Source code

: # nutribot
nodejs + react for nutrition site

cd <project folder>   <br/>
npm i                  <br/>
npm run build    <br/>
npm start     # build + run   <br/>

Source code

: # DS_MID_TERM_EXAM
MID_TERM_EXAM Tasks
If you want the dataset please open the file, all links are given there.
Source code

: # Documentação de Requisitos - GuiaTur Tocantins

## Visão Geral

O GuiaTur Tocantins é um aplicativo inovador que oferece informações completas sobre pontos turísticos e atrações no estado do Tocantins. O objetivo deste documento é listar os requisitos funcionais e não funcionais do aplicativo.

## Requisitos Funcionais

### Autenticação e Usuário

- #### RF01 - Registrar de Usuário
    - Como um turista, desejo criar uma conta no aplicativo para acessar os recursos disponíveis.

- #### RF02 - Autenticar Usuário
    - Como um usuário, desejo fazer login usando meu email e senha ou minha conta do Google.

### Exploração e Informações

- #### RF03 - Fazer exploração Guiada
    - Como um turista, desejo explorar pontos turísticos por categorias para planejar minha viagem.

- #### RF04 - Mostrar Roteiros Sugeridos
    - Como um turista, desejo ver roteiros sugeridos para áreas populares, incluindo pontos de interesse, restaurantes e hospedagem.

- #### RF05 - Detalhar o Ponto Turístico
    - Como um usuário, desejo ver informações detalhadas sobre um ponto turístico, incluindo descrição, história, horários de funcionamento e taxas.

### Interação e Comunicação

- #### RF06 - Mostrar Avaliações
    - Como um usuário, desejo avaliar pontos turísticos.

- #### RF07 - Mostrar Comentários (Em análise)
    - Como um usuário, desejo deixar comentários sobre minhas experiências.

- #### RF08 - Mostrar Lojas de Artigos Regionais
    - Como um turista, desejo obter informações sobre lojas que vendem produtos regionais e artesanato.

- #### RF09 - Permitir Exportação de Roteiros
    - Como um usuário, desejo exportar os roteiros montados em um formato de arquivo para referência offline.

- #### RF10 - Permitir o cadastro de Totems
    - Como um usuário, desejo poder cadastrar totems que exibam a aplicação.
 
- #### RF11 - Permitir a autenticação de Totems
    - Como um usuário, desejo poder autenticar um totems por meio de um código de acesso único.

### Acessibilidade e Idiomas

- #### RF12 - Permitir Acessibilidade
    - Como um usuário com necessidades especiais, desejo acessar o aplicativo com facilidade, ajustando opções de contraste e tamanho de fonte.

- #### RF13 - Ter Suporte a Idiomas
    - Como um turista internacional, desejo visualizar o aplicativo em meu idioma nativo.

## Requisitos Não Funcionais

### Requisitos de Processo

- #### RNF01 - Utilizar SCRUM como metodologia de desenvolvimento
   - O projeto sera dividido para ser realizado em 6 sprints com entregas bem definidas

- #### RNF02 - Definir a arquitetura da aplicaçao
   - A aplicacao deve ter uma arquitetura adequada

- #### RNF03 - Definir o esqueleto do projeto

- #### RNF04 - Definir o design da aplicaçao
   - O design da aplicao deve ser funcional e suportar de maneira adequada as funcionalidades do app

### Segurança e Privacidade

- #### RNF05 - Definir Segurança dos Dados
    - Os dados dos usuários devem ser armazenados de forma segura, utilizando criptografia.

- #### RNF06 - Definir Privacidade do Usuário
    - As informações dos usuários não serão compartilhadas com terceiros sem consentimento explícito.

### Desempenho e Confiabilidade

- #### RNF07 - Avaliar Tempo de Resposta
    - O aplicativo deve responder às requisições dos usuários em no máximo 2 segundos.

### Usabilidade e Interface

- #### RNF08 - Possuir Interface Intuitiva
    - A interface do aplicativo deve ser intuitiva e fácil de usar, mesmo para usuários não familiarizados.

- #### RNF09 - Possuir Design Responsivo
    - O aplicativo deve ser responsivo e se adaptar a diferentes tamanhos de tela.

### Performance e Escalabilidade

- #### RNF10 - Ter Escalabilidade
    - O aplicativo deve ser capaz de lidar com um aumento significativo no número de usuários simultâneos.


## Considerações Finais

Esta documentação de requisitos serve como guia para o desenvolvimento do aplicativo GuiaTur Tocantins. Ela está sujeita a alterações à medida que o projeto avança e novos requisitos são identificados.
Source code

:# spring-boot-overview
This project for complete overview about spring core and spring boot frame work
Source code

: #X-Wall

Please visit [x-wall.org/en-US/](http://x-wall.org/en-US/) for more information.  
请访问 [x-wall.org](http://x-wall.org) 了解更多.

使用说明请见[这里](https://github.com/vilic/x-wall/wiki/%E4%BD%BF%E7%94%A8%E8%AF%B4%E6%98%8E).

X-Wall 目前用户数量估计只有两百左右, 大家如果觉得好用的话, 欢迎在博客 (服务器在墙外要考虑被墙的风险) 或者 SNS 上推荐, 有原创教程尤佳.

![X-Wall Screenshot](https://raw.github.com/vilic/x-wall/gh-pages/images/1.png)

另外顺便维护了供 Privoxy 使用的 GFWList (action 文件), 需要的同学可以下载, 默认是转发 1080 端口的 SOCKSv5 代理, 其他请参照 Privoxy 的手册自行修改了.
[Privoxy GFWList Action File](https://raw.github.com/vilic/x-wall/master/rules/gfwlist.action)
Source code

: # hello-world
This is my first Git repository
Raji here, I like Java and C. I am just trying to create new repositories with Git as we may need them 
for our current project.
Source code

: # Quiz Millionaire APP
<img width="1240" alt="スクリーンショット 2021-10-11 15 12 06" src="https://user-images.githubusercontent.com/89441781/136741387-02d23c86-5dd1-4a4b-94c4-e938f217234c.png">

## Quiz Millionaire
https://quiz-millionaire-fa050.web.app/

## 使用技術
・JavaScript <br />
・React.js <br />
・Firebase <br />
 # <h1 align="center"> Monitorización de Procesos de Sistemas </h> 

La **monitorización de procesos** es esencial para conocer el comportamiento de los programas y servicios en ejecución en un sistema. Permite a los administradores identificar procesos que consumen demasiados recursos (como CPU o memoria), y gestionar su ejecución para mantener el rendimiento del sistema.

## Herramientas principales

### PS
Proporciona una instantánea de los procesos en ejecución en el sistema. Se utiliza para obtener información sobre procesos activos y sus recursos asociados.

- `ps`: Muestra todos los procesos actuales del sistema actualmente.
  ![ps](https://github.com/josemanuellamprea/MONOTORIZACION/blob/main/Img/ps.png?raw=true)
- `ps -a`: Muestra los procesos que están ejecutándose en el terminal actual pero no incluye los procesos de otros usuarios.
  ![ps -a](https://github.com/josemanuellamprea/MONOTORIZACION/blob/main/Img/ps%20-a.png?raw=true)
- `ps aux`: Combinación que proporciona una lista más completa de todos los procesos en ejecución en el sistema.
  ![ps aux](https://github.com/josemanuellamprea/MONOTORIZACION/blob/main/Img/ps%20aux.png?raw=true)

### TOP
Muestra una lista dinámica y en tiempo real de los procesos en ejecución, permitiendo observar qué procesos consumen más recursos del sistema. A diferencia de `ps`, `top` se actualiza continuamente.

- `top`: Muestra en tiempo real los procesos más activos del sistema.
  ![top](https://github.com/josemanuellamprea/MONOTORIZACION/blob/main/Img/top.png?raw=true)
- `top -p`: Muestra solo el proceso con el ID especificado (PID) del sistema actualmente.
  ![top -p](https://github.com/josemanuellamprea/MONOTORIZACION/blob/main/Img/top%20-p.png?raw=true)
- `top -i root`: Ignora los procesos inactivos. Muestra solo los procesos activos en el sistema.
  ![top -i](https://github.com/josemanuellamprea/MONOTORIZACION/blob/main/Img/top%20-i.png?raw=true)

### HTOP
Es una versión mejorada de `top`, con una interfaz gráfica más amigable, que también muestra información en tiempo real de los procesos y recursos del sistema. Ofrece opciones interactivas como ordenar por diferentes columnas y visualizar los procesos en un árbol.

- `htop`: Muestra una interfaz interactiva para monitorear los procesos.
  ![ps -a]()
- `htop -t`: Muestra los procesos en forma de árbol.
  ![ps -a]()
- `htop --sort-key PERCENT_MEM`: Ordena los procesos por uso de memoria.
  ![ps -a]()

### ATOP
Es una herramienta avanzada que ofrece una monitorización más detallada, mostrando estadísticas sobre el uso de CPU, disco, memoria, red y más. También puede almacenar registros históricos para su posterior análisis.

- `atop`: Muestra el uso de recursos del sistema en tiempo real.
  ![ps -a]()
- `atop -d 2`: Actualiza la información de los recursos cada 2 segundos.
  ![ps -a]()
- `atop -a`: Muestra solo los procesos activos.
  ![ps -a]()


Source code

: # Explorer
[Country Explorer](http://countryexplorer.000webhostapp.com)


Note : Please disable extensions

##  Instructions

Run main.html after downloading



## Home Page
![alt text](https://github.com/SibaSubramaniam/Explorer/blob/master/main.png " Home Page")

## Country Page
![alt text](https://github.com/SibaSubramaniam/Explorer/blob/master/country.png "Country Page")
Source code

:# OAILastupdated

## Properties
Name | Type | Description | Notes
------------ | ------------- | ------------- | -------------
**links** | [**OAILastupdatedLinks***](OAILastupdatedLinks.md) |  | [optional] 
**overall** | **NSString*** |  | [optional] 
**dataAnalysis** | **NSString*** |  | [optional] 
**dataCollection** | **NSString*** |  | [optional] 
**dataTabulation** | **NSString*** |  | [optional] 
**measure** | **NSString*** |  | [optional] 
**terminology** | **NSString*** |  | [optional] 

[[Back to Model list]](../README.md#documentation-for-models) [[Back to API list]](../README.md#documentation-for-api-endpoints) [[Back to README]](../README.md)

# # # #

Where the data above reaches the line holding "- #### RNF02", begin printing, and stop after the line holding "- Os dados dos". Each line must be reproduced exactly, with nothing else added.

- #### RNF02 - Definir a arquitetura da aplicaçao
   - A aplicacao deve ter uma arquitetura adequada

- #### RNF03 - Definir o esqueleto do projeto

- #### RNF04 - Definir o design da aplicaçao
   - O design da aplicao deve ser funcional e suportar de maneira adequada as funcionalidades do app

### Segurança e Privacidade

- #### RNF05 - Definir Segurança dos Dados
    - Os dados dos usuários devem ser armazenados de forma segura, utilizando criptografia.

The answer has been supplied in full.